Seeing her caused him more
pain than the bullet lodged in his gut.
He witnessed his daughter’s death.
He witnessed their entire plan go up in smoke just like his own life was
about to go.
The end was near and he
felt it.
They all were going to die at
the hands of a Gabrini.
First
Jeneen.
Then Zell.
And now him.
But he couldn’t allow it.
He was a proud man.
He was Jean
Paul Cousteau!
He could not die and let
their deaths go unpunished.
He couldn’t
let those damn Gabrinis get away with it again!
He began to crawl.
He
was bleeding, his life was leaving him, but he had to get his revenge.

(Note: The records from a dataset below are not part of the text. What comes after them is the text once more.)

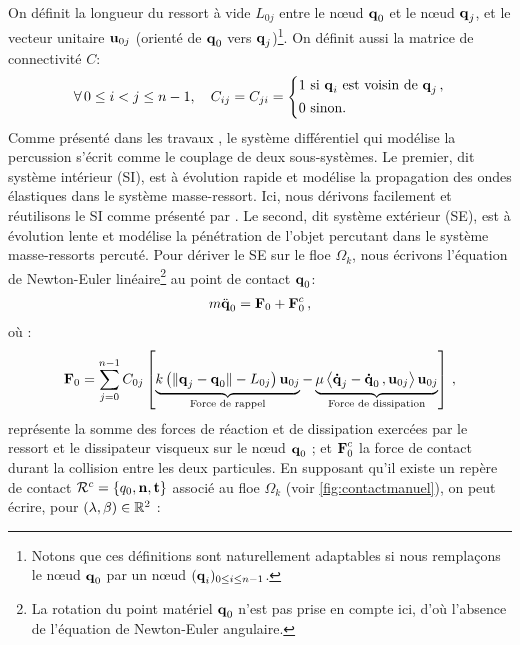 \noindent On définit la longueur du ressort à vide $L_{0j}$ entre le n\oe{}ud $\bm{\mathrm{q}}_0$ et le n\oe{}ud $\bm{\mathrm{q}}_j$, et le vecteur unitaire $\bm{\mathrm{u}}_{0j}$ (orienté de $\bm{\mathrm{q}}_0$ vers $\bm{\mathrm{q}}_j$)\footnote{Notons que ces définitions sont naturellement adaptables si nous remplaçons le n\oe{}ud $\bm{\mathrm{q}}_0$ par un n\oe{}ud $(\bm{\mathrm{q}}_i)_{0 \leq i \leq n-1}$.}. On définit aussi la matrice de connectivité $C$:
\begin{align*}
    \forall \, 0 \leq i < j \leq n-1, \quad C_{ij} = C_{ji} = \begin{dcases}
    1 \text{ si } \bm{\mathrm{q}}_i \text{ est voisin de } \bm{\mathrm{q}}_j \,, \\
    0 \text{ sinon}.
\end{dcases}
\end{align*}
\noindent Comme présenté dans les travaux \parencite[p.186]{balasoiu2020halthesis}, le système différentiel qui modélise la percussion s’écrit comme le couplage de deux sous-systèmes. Le premier, dit système intérieur (SI), est à évolution rapide et modélise la propagation des ondes élastiques dans le système masse-ressort. Ici, nous dérivons facilement et réutilisons le SI comme présenté par \citeauthor{balasoiu2020halthesis}. Le second, dit système extérieur (SE), est à évolution lente et modélise la pénétration de l’objet percutant dans le système masse-ressorts percuté. Pour dériver le SE sur le floe $\Omega_k$, nous écrivons l'équation de Newton-Euler linéaire\footnote{La rotation du point matériel $\bm{\mathrm{q}}_0$ n'est pas prise en compte ici, d'où l'absence de l'équation de Newton-Euler angulaire.} au point de contact $\bm{\mathrm{q}}_0$:
\begin{align}  \label{eq:SE}
m \ddot{\bm{\mathrm{q}}}_0 = \bm{\mathrm{F}}_0 + \bm{\mathrm{F}}^c_0 \,,
\end{align}
où :
\begin{align}  \label{eq:F0}
    \bm{\mathrm{F}}_0 = \sum_{j=0}^{n-1}C_{0j} \left[  \underbrace{k \left( \Vert \bm{\mathrm{q}}_j - \bm{\mathrm{q}}_0 \Vert - L_{0j} \right) \bm{\mathrm{u}}_{0j}}_{\text{Force de rappel}} - \underbrace{\mu \left\langle \bm{\mathrm{\dot{q}}}_j - \bm{\mathrm{\dot{q}}}_0\,, \bm{\mathrm{u}}_{0j}  \right\rangle  \bm{\mathrm{u}}_{0j}}_{\text{Force de dissipation}}  \right] \,,
\end{align}
représente la somme des forces de réaction et de dissipation exercées par le ressort et le dissipateur visqueux sur le n\oe{}ud $\bm{\mathrm{q}}_0$ ; et $\bm{\mathrm{F}}^c_0$ la force de contact durant la collision entre les deux particules. En supposant qu'il existe un repère de contact $\mathcal{R}^c = \{ q_0, \bm{\mathrm{n}}, \bm{\mathrm{t}} \}$ associé au floe $\Omega_k$ (voir \cref{fig:contactmanuel}), on peut écrire, pour $(\lambda, \beta) \in \mathbb{R}^2$ :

And he was about to get it by ending the life
of two Gabrinis for the price of one.
He saw Reno’s predicament.
He saw that Reno was hanging by a thread too, just like his pitiful
wife. Jean Paul was dying, and bleeding profusely, but he began moving over,
toward the banister, toward where that one shoe, that expensive Italian leather
shoe, was holding Reno and Trina up.
Reno was pulling as hard as he could.
His gold chain fell from around his
neck.
His shades clipped onto the front
of his dress shirt, fell too.
But not
Trina.
She wasn’t going to fall.
He was going to pull Trina up if it killed
him.
And he was trying with all his
might.
But he didn’t have enough
leverage.
And he was about to lose the
little he had when Jean Paul crawled to him, grabbed his shoe, and tried
bitterly to push it away from the under hang.

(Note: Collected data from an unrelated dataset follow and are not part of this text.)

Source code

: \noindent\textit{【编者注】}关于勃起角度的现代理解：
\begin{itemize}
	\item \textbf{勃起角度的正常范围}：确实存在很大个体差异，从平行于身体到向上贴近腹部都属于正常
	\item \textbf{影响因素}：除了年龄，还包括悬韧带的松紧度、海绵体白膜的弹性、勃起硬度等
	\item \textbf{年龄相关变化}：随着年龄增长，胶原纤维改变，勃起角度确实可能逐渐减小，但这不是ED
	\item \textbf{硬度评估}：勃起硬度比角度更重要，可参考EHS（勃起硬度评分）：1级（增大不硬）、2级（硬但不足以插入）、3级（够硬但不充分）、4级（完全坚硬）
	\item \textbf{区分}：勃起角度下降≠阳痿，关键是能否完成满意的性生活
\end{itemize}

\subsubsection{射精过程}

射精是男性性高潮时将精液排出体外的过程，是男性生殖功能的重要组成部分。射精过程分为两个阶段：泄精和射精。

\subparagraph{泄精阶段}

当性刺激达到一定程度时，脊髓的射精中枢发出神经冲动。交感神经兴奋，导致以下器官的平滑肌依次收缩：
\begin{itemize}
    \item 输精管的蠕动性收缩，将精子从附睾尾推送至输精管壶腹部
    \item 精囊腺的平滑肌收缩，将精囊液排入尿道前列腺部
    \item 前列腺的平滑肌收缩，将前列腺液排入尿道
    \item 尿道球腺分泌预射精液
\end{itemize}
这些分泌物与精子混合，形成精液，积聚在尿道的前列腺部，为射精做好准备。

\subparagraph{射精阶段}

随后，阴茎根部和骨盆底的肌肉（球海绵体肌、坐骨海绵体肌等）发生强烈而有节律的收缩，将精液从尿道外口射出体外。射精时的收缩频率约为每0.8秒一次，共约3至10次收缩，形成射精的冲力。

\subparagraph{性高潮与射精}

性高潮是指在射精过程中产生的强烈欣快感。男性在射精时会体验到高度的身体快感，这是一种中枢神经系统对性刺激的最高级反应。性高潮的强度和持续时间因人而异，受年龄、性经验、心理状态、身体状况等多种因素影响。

But Jimmy Gabrini ran into the room just as Jean Paul was
succeeding in dislodging Reno’s shoe.
And Jimmy shot him.
He shot him
repeatedly.
So there could be no
doubt.
So there would be no second
wind.
Jimmy shot him dead.
But Jimmy didn’t rest on his laurels.
He saw the peril his parents were in and ran
with all he had to that banister.
He ran
and wrapped his arms around his father.
He was terrified, but he was determined.
With the mighty strength of his now muscular upper body, with all the
strength he had, he pulled Reno up.
And
Reno, with Jimmy’s help, pulled Trina, and that chair she was tied to, up and
over the banister.
All three collapsed to the floor.
It was only then did Reno realize the gunfight outside had
ended, and Nark and his driver had run into the building and was yelling up if
they were okay.
“We’re okay!” Jimmy yelled back down.
“We’re okay.”
Reno and Trina both looked at each other with that look of
great terror and great relief, but then they both looked at their son.
Reno and Trina were in tears when Reno pulled Jimmy, his
hero, and Trina, and that damn chair, into his exhausted arms.